There’s a nationwide teacher’s shortage, and Vermont is no exception. The first day of school is just a week away, but on the job site where most school districts advertise open positions, you can still find well over 200 postings across the state.
With few candidates applying — especially in more rural districts — administrators are being forced to get creative.
And so, on a sunny afternoon earlier this month, Janet Cash, a principal at the First Branch Unified School District, took to the streets of Barre City. Blue painters tape in hand, she pounded the pavement — popping into shops, posting pamphlets on bulletin boards and chatting with just about anyone friendly enough to listen about the job openings in her district.
First Branch is about 30 minutes south of Barre. It serves the rural towns of Chelsea and Tunbridge. Cash, who recently came to the district from New Jersey, is pretty proud of its two schools. They have robust community partnerships, outdoor education programs, full-day preschool and aftercare.
If I can just get a burnt-out teacher through the door, they would be so relieved because we're doing so many good things that they want to do. We just can't get our message out, and it is so hard.Janet Cash, First Branch Unified School District principal
But just three weeks before kids were set to return to the classroom, First Branch was still short three classroom teachers and support staff.
“If I can just get a burnt-out teacher through the door, they would be so relieved because we're doing so many good things that they want to do," she said. "We just can't get our message out, and it is so hard.”
Cash and her assistant principal, Dan Rivers, both come from families of educators. But sitting outside Barre’s Kitty Korner Cafe, where he was tabling for First Branch, Rivers said it looked like fewer and fewer people are following that trajectory.
“I was speaking to a professor at UVM this fall, and she was saying how it seems like this is the first generation that parents that are teachers now, they're not telling their kids when they get to college, 'Hey, maybe you want to go into education,’” he said.
Vermont’s teaching shortage has been brewing for years, and became particularly acute post-pandemic. Anecdotally, administrators say this year’s hiring scramble feels more manageable than last year’s. That’s according to Jay Nichols, the executive director of the Vermont Principals' Association. But it’s still pretty bad.
Nichols said he can still remember being a superintendent in Essex and receiving hundreds of applications for an elementary school teaching job.
“That doesn’t happen anywhere anymore,” he said. “I mean, in a place like Essex, you might get 30 people applying for an elementary job. And then in the rural areas, it's really hard. And oftentimes you don't get anybody.”
The state has been trying lately to make it easier and cheaper to get a teaching license. The Agency of Education has been issuing a growing number of emergency and provisional licenses to educators as districts increasingly hire people from non-traditional backgrounds.

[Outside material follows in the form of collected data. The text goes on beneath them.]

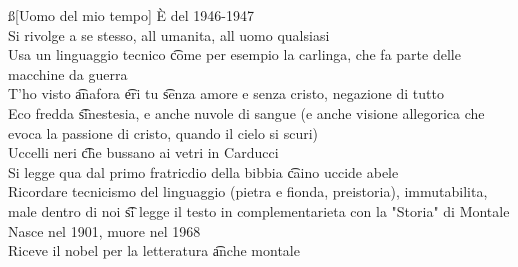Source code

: \documentclass[12pt]{article}
\begin{document}
\ss[Uomo del mio tempo]
È del 1946-1947 \\
Si rivolge a se stesso, all umanita, all uomo qualsiasi \\
Usa un linguaggio tecnico \t come per esempio la carlinga, che fa parte delle macchine da guerra \\
T'ho visto \t anafora \t eri tu \t senza amore e senza cristo, negazione di tutto \\
Eco fredda \t sinestesia, e anche nuvole di sangue (e anche visione allegorica che evoca la passione di cristo, quando il cielo si scuri) \\
Uccelli neri \t che bussano ai vetri in Carducci \\
Si legge qua dal primo fratricdio della bibbia \t caino uccide abele \\
Ricordare tecnicismo del linguaggio (pietra e fionda, preistoria), immutabilita, male dentro di noi \t si legge il testo in complementarieta con la "Storia" di Montale \\
Nasce nel 1901, muore nel 1968 \\
Riceve il nobel per la letteratura \t anche montale
\end{document}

In a place like Essex, you might get 30 people applying for an elementary job. And then in the rural areas, it's really hard. And oftentimes you don't get anybody.Jay Nichols, Vermont Principals' Association
Back in Barre, Cash finds just the kind of people she’s looking for. Two teachers are on their laptops at Espresso Bueno, a local coffee shop. The problem, of course, is that they already have jobs. And when Cash makes it clear she won’t poach anyone, they applaud her for her being so kind — other administrators, they note, are resorting to offering jobs to educators already under contract elsewhere.
While Cash and Rivers are looking in neighboring towns, other districts are beginning to cast an even wider net. In the North Country Supervisory Union, which serves Newport and surrounding towns, several teachers will be coming from the Philippines this year.

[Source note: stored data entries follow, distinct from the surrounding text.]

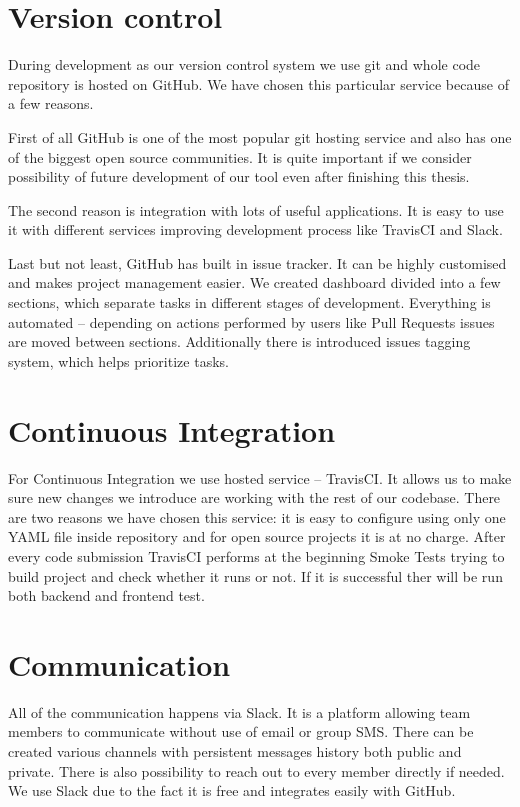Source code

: \documentclass[licencjacka,en]{thesisclass}
\begin{document}
    \section{Version control}

    During development as our version control system we use git and whole code repository is hosted on GitHub. We have chosen this particular service because of a few reasons.

    First of all GitHub is one of the most popular git hosting service and also has one of the biggest open source communities. It is quite important if we consider possibility of future development of our tool even after finishing this thesis.

    The second reason is integration with lots of useful applications. It is easy to use it with different services improving development process like TravisCI and Slack.

    Last but not least, GitHub has built in issue tracker. It can be highly customised and makes project management easier. We created dashboard divided into a few sections, which separate tasks in different stages of development. Everything is automated -- depending on actions performed by users like Pull Requests issues are moved between sections. Additionally there is introduced issues tagging system, which helps prioritize tasks.

    \section{Continuous Integration}

    For Continuous Integration we use hosted service -- TravisCI. It allows us to make sure new changes we introduce are working with the rest of our codebase. There are two reasons we have chosen this service: it is easy to configure using only one YAML file inside repository and for open source projects it is at no charge. After every code submission TravisCI performs at the beginning Smoke Tests trying to build project and check whether it runs or not. If it is successful ther will be run both backend and frontend test.

    \section{Communication}

    All of the communication happens via Slack. It is a platform allowing team members to communicate without use of email or group SMS. There can be created various channels with persistent messages history both public and private. There is also possibility to reach out to every member directly if needed. We use Slack due to the fact it is free and integrates easily with GitHub.
\end{document}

A special visa program that allows foreign educators to teach in the U.S. for up to five years has recently grown in popularity — particularly in America’s rural schools. The state doesn’t track how many teachers in Vermont are currently here on J-1 visas.

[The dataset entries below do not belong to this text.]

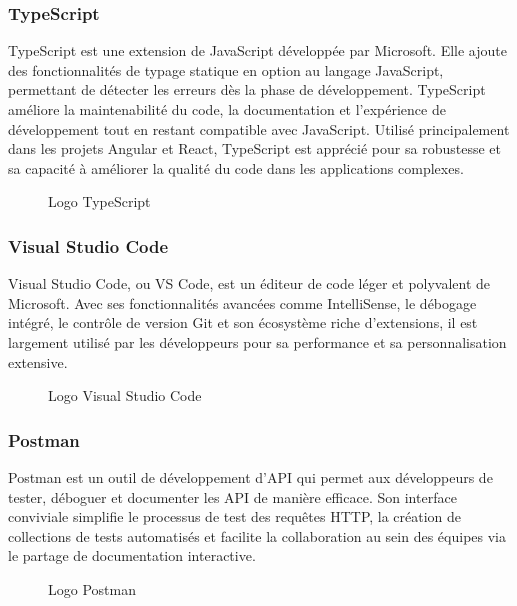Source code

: \subsubsection*{TypeScript}
TypeScript est une extension de JavaScript\cite{b7} développée par Microsoft. Elle ajoute des fonctionnalités de typage statique en option au langage JavaScript, permettant de détecter les erreurs dès la phase de développement. TypeScript améliore la maintenabilité du code, la documentation et l'expérience de développement tout en restant compatible avec JavaScript. Utilisé principalement dans les projets Angular et React, TypeScript est apprécié pour sa robustesse et sa capacité à améliorer la qualité du code dans les applications complexes.\cite{b18}
\begin{figure}[H]
\centering
{}
\caption{Logo TypeScript}
\end{figure}

\subsubsection*{Visual Studio Code}
Visual Studio Code, ou VS Code, est un éditeur de code léger et polyvalent de Microsoft. Avec ses fonctionnalités avancées comme IntelliSense, le débogage intégré, le contrôle de version Git et son écosystème riche d'extensions, il est largement utilisé par les développeurs pour sa performance et sa personnalisation extensive.\cite{b19}
\begin{figure}[H]
\centering
{}
\caption{Logo Visual Studio Code}
\end{figure}

\subsubsection*{Postman}
Postman est un outil de développement d'API qui permet aux développeurs de tester, déboguer et documenter les API de manière efficace. Son interface conviviale simplifie le processus de test des requêtes HTTP, la création de collections de tests automatisés et facilite la collaboration au sein des équipes via le partage de documentation interactive.\cite{b20}
\begin{figure}[H]
\centering
{}
\caption{Logo Postman}
\end{figure}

Nichols, from the principals’ association, said that while use of the program isn’t yet common, interest is growing.
North Country Superintendent Elaine Collins said that after getting messages from international staffing agencies for some time now, she is taking the leap.
“It'll be an experiment. We'll see how that goes,” Collins said.
A week after her trek to Barre, Vermont Public checked in with Cash. Her trip north didn’t yield any candidates, and the principal has since had to have difficult conversations with staff about what that will mean for their workloads — and hers. When anyone is out sick, it’ll be her and Rivers back in the classroom.
She’s worried about the strain of teachers and administrators taking on multiple jobs. But she’s also making an effort to preserve the more joyful parts of public education, and staying relentlessly positive.
“We have to be. We don’t have a choice. No I'm kidding, we do have a choice. But we choose the sunny side,” she said.
And so late last week, Cash and Rivers took to the road again. This time, it was to drive to each and every incoming kindergartner's home, and drop off a book.